A televisão era um móvel vasto, abaulado, convexo e parado num
canto da sala. Naquela casa comia-se, bordava-se e penteava-se olhando para
ela. Carlinhos sentava-se ao pé da avó. Calado. Calado. Calado. A televisão
falava entre duas faixas escuras no canto superior e inferior. Ele ouvia tudo.
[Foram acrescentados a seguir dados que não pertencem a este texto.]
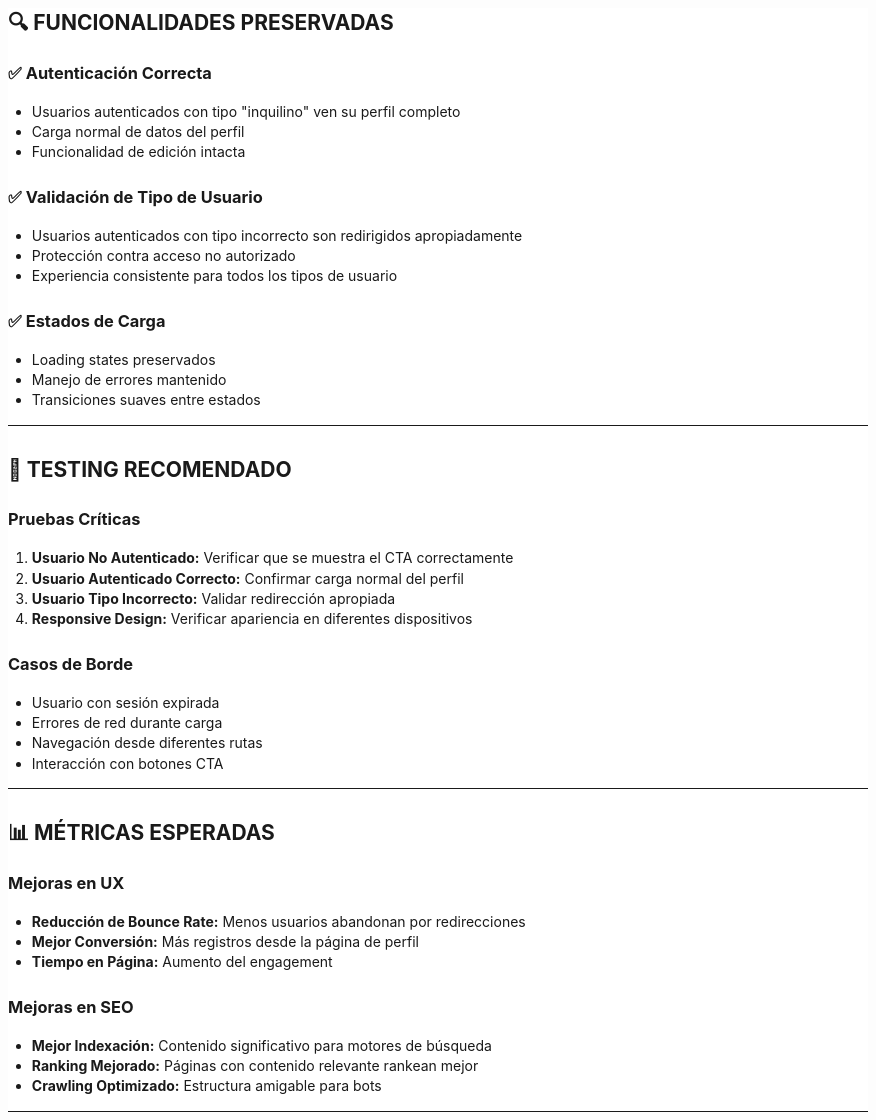 
## 🔍 FUNCIONALIDADES PRESERVADAS

### ✅ Autenticación Correcta
- Usuarios autenticados con tipo "inquilino" ven su perfil completo
- Carga normal de datos del perfil
- Funcionalidad de edición intacta

### ✅ Validación de Tipo de Usuario
- Usuarios autenticados con tipo incorrecto son redirigidos apropiadamente
- Protección contra acceso no autorizado
- Experiencia consistente para todos los tipos de usuario

### ✅ Estados de Carga
- Loading states preservados
- Manejo de errores mantenido
- Transiciones suaves entre estados

---

## 🧪 TESTING RECOMENDADO

### Pruebas Críticas
1. **Usuario No Autenticado:** Verificar que se muestra el CTA correctamente
2. **Usuario Autenticado Correcto:** Confirmar carga normal del perfil
3. **Usuario Tipo Incorrecto:** Validar redirección apropiada
4. **Responsive Design:** Verificar apariencia en diferentes dispositivos

### Casos de Borde
- Usuario con sesión expirada
- Errores de red durante carga
- Navegación desde diferentes rutas
- Interacción con botones CTA

---

## 📊 MÉTRICAS ESPERADAS

### Mejoras en UX
- **Reducción de Bounce Rate:** Menos usuarios abandonan por redirecciones
- **Mejor Conversión:** Más registros desde la página de perfil
- **Tiempo en Página:** Aumento del engagement

### Mejoras en SEO
- **Mejor Indexación:** Contenido significativo para motores de búsqueda
- **Ranking Mejorado:** Páginas con contenido relevante rankean mejor
- **Crawling Optimizado:** Estructura amigable para bots

---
Mas o que ele ouvia também eram os meninos que havia lá fora.
Mas
ele estava preso à avó e a avó à televisão. Lá fora os meninos
eram alegres e corriam atrás dos sapos. Havia sempre uma bola no meio deles. Ma também subiam nas árvores e enfrentavam a noite que se recolhera escura atrás da casa onde escondiam-se para
serem procurados e encontrados no mistério de seu esconderijo de meninos que
brincam. Ele absolutamente não brincava. Era um menino preso a um estigma.
A
televisão agia impiedosamente. Mas aí o avô suspeitou alguma coisa. Começou
quando a avó terminava de lavar os pratos e os punha para secar. Não falara
nada, suspeitou logo e depois já sabia de tudo.
Maria
tornara-se fiel à televisão.
Não
era assim? Se era! Na televisão havia aquele velho de cabeça branca atrás do
balcão niquelado falando com a voz sólida. Então convenceu-se. Só podia ser com
o cabeça branca.
Apressada
para chegar à casa da vizinha. Era o pinta
o homem dela. Disse-lhe. Confirmação depois que ela indignada. Saiu sem beber
água depois da janta.
Levou-lhe
um copo d’água na casa da vizinha. Minha avó sob o encanto.
___Maria
você veio sem beber água, aí eu trouxe.
Indignada.
Então não tem vergonha Francisco, um homem! O avô não teve tempo, ela
lançou-lhe o insulto na cara e a água escorreu líquida sobre seu rosto negro ensopando
a barba espessa. O menino viu isso e os outros meninos viram o que tinha acontecido e a
brincadeira ficou parada por um instante tenso e imensamente vazio.
O
avô voltou a casa sem que Carlinhos pudesse segui-lo. Então nunca mais o viu na
janta. Sempre no quarto. O escuro o guardava. Tinha medo de Ageu. Ageu atrás
dele. Estava em toda parte. Na roça vira-o atrás da moita. No caminho vira-o
debaixo do cajueiro. Estava na calçada e dentro de casa. Seria a sua morte Maria
porque Ageu perseguia-o e matava-o.
A avó
nada compreendia. Ageu não estava na casa. Ageu não era mais o vizinho. Há
tempos mudado. Onde Ageu? Francisco doido. Ninguém atrás dele, ele escondido no
quarto, até embaixo da cama. O que pensar? Francisco completamente doido.
Mandar pro hospício.
O
avô louco. Nunca que Carlinhos mais o viu. Quando as luzes dos postes se
acendiam então ele pensava que não era possível caminhar até o espelho da
penteadeira da tia e tirar lá de dentro seu rosto onde ele tinha ficado preso
porque olhara-se ao espelho no escuro. Mas o avô, ele era um imenso sol iluminando
sua noite por dentro.
Veio um aperto de dentro e Carlinhos não soube como respirar, então
chorou como um menino que está triste com mil aranhas no peito.